One function for UPF2 and UPF3 proteins is to bridge UPF1 to the EJC to stimulate UPF1 helicase activity34. Therefore, we evaluated if the EJC is required for NMD of CFTR mRNAs harboring nonsense codons by using ASO that depletes the EJC core component eIF4A3 (Supplementary Fig. 6). In CFF-16HBEge cells treated with eIF4A3-ASO, CFTR mRNAs with nonsense codon W1282X, but not Y122X, were upregulated (Fig. 4e, f). Taken together, these results suggest that unlike other CFTR mRNAs with nonsense codons, the degradation of CFTR-Y122X mRNA is not regulated by UPF2, UPF3 or EJC proteins.
All evaluated CFTR mRNAs with nonsense codons are degraded by the SMG6-mediated endonucleolytic decay pathway, but not the SMG5-SMG7-mediated exonucleolytic decay pathway
After nonsense codon recognition, destruction of CFTR mRNAs could be arbitrated by either the SMG6-mediated endonucleolytic, SMG5-SMG7-mediated exonucleolytic, or a combination of both decay pathways18,19,35. We found that the SMG6-ASO significantly upregulated all evaluated CFTR mRNAs harboring nonsense codons to levels comparable to wild-type CFTR mRNA levels in parental cells (Fig. 5a–d, Supplementary Fig. 5). Maximal upregulation of CFTR mRNAs with nonsense codons was achieved when ASO-mediated SMG6 mRNA reduction was ~90% (Fig. 5a–d, Supplementary Fig. 5). In contrast, SMG5- or SMG7-ASO alone or in combination did not upregulate any evaluated CFTR mRNAs with nonsense codons despite achieving >95% target reduction (Fig. 5a–d, Supplementary Fig. 5).

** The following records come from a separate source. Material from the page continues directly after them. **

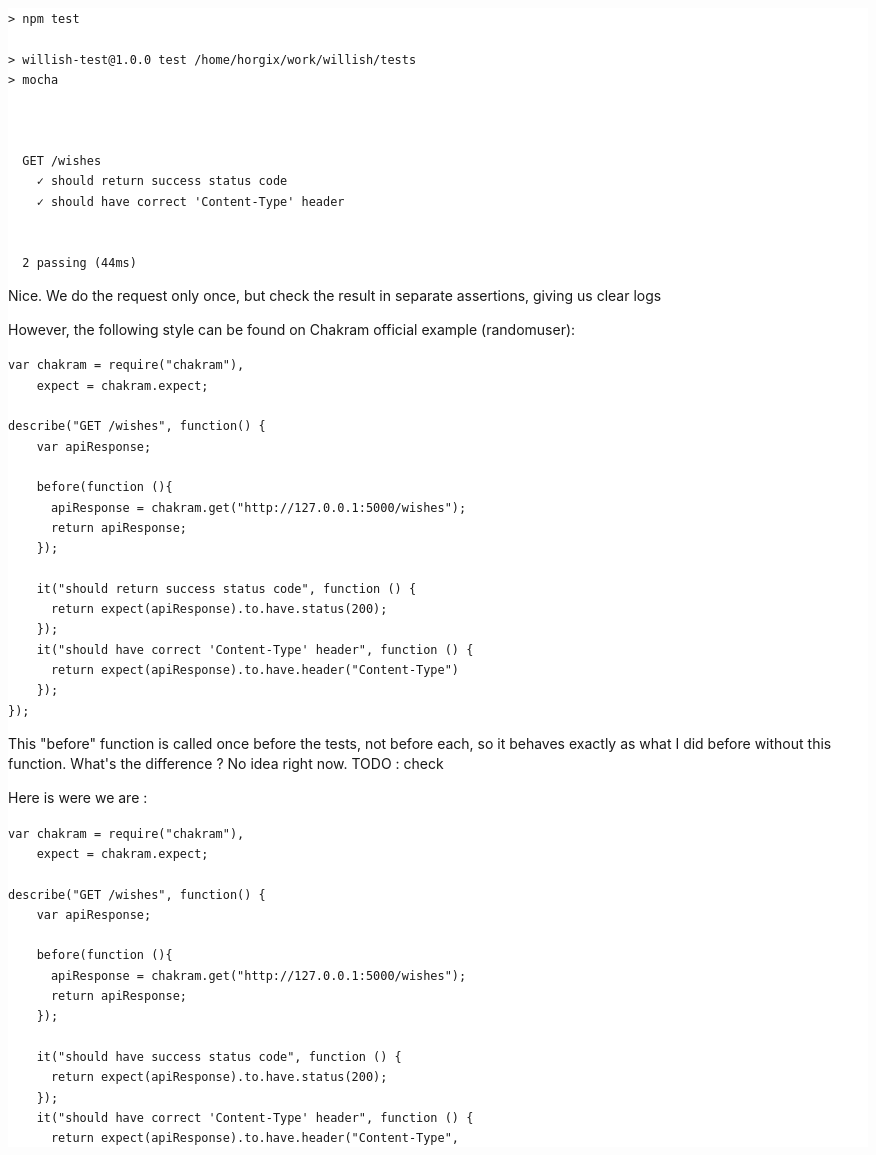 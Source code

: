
 ```
> npm test

> willish-test@1.0.0 test /home/horgix/work/willish/tests
> mocha



  GET /wishes
    ✓ should return success status code
    ✓ should have correct 'Content-Type' header


  2 passing (44ms)
```

Nice. We do the request only once, but check the result in separate assertions,
giving us clear logs


However, the following style can be found on Chakram official example
(randomuser):


```
var chakram = require("chakram"),
    expect = chakram.expect;

describe("GET /wishes", function() {
    var apiResponse;

    before(function (){
      apiResponse = chakram.get("http://127.0.0.1:5000/wishes");
      return apiResponse;
    });

    it("should return success status code", function () {
      return expect(apiResponse).to.have.status(200);
    });
    it("should have correct 'Content-Type' header", function () {
      return expect(apiResponse).to.have.header("Content-Type")
    });
});
```

This "before" function is called once before the tests, not before each, so it
behaves exactly as what I did before without this function. What's the
difference ? No idea right now. TODO : check

Here is were we are :

```
var chakram = require("chakram"),
    expect = chakram.expect;

describe("GET /wishes", function() {
    var apiResponse;

    before(function (){
      apiResponse = chakram.get("http://127.0.0.1:5000/wishes");
      return apiResponse;
    });

    it("should have success status code", function () {
      return expect(apiResponse).to.have.status(200);
    });
    it("should have correct 'Content-Type' header", function () {
      return expect(apiResponse).to.have.header("Content-Type",
```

We next confirmed SMG6-dependent degradation of CFTR mRNAs using primary human bronchial epithelial cells homozygous for the W1282X nonsense mutation (hBE W1282X/W1282X). Efficient ASO-mediated depletion of SMG6 mRNA by ~90% in hBE W1282X/W1282X cells resulted in a significant upregulation of CFTR mRNA by 3.4-fold when compared to PBS control (Fig. 5e, Supplementary Fig. 7). Treatment of SMG5- or SMG7-ASO alone or in combination did not significantly upregulate CFTR mRNAs in hBE W1282X/W1282X cells (Fig. 5e, Supplemental Fig. 7). Collectively, these data suggest that CFTR mRNAs harboring nonsense codons are predominately degraded via the SMG6-mediated endonucleolytic pathway rather than the SMG5-SMG7-mediated exonucleolytic pathway.

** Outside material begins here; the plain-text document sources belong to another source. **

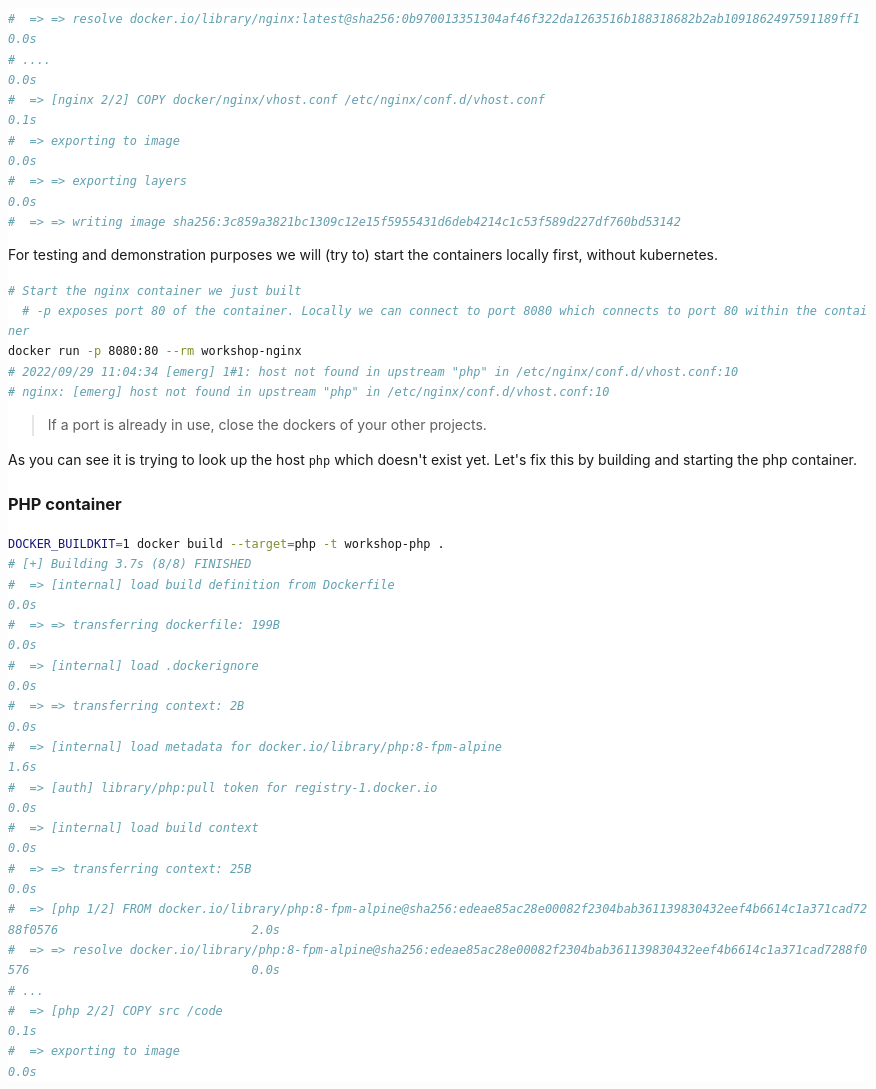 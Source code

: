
 ```bash
#  => => resolve docker.io/library/nginx:latest@sha256:0b970013351304af46f322da1263516b188318682b2ab1091862497591189ff1                                                                                                                                    0.0s
# ....                                                                                                                                                              0.0s
#  => [nginx 2/2] COPY docker/nginx/vhost.conf /etc/nginx/conf.d/vhost.conf                                                                                                                                                                                0.1s
#  => exporting to image                                                                                                                                                                                                                                   0.0s
#  => => exporting layers                                                                                                                                                                                                                                  0.0s
#  => => writing image sha256:3c859a3821bc1309c12e15f5955431d6deb4214c1c53f589d227df760bd53142
```

For testing and demonstration purposes we will (try to) start the containers locally first, without kubernetes.  

```bash
# Start the nginx container we just built
  # -p exposes port 80 of the container. Locally we can connect to port 8080 which connects to port 80 within the container
docker run -p 8080:80 --rm workshop-nginx
# 2022/09/29 11:04:34 [emerg] 1#1: host not found in upstream "php" in /etc/nginx/conf.d/vhost.conf:10
# nginx: [emerg] host not found in upstream "php" in /etc/nginx/conf.d/vhost.conf:10
```

> If a port is already in use, close the dockers of your other projects.

 As you can see it is trying to look up the host `php` which doesn't exist yet. 
 Let's fix this by building and starting the php container.  

### PHP container

```bash
DOCKER_BUILDKIT=1 docker build --target=php -t workshop-php .
# [+] Building 3.7s (8/8) FINISHED                                                                                                                             
#  => [internal] load build definition from Dockerfile                                                                                                    0.0s
#  => => transferring dockerfile: 199B                                                                                                                    0.0s
#  => [internal] load .dockerignore                                                                                                                       0.0s
#  => => transferring context: 2B                                                                                                                         0.0s
#  => [internal] load metadata for docker.io/library/php:8-fpm-alpine                                                                                     1.6s
#  => [auth] library/php:pull token for registry-1.docker.io                                                                                              0.0s
#  => [internal] load build context                                                                                                                       0.0s
#  => => transferring context: 25B                                                                                                                        0.0s
#  => [php 1/2] FROM docker.io/library/php:8-fpm-alpine@sha256:edeae85ac28e00082f2304bab361139830432eef4b6614c1a371cad7288f0576                           2.0s
#  => => resolve docker.io/library/php:8-fpm-alpine@sha256:edeae85ac28e00082f2304bab361139830432eef4b6614c1a371cad7288f0576                               0.0s
# ...
#  => [php 2/2] COPY src /code                                                                                                                            0.1s
#  => exporting to image                                                                                                                                  0.0s
```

NMD inhibition improves translational readthrough therapy
Translational readthrough of nonsense codons, although it occurs at low frequency, can result in full-length protein that can improve disease phenotypes36,37,38,39,40. Therefore, we sought to evaluate if upregulation of CFTR mRNAs with nonsense codons induced by depletion of NMD factors can result in meaningful increases of full-length CFTR protein expression and function for phenotype rescue in CFF-16HBEge cells.
CFF-16HBEge cells were cultured at liquid–liquid interface and were treated with either SMG1- or SMG6-ASOs for 6 days. Although efficient depletion of SMG1 or SMG6 was achieved at both the mRNA and protein levels, the upregulation of CFTR mRNAs did not lead to detectable increases of full-length CFTR protein in all tested CFF-16HBEge cells harboring CFTR nonsense mutations (Fig. 6; Supplementary Figs. 8–11). We also could not detect increases of truncated CFTR proteins or CFTR functional improvement in CFF-16HBEge-Y122X, -G542X, or -R1162X cells when compared to PBS control (Figs. 6a–f, 7a–f). Interestingly, in CFF-16HBEge-W1282X cells both SMG1- and SMG6-ASO treatments significantly increased the level of C-truncated CFTR protein by nearly 35-fold when compared to PBS control (Fig. 6g, h), which resulted in increases of CFTR function between 2.6-fold and 4.2-fold, respectively (Fig. 7g, h).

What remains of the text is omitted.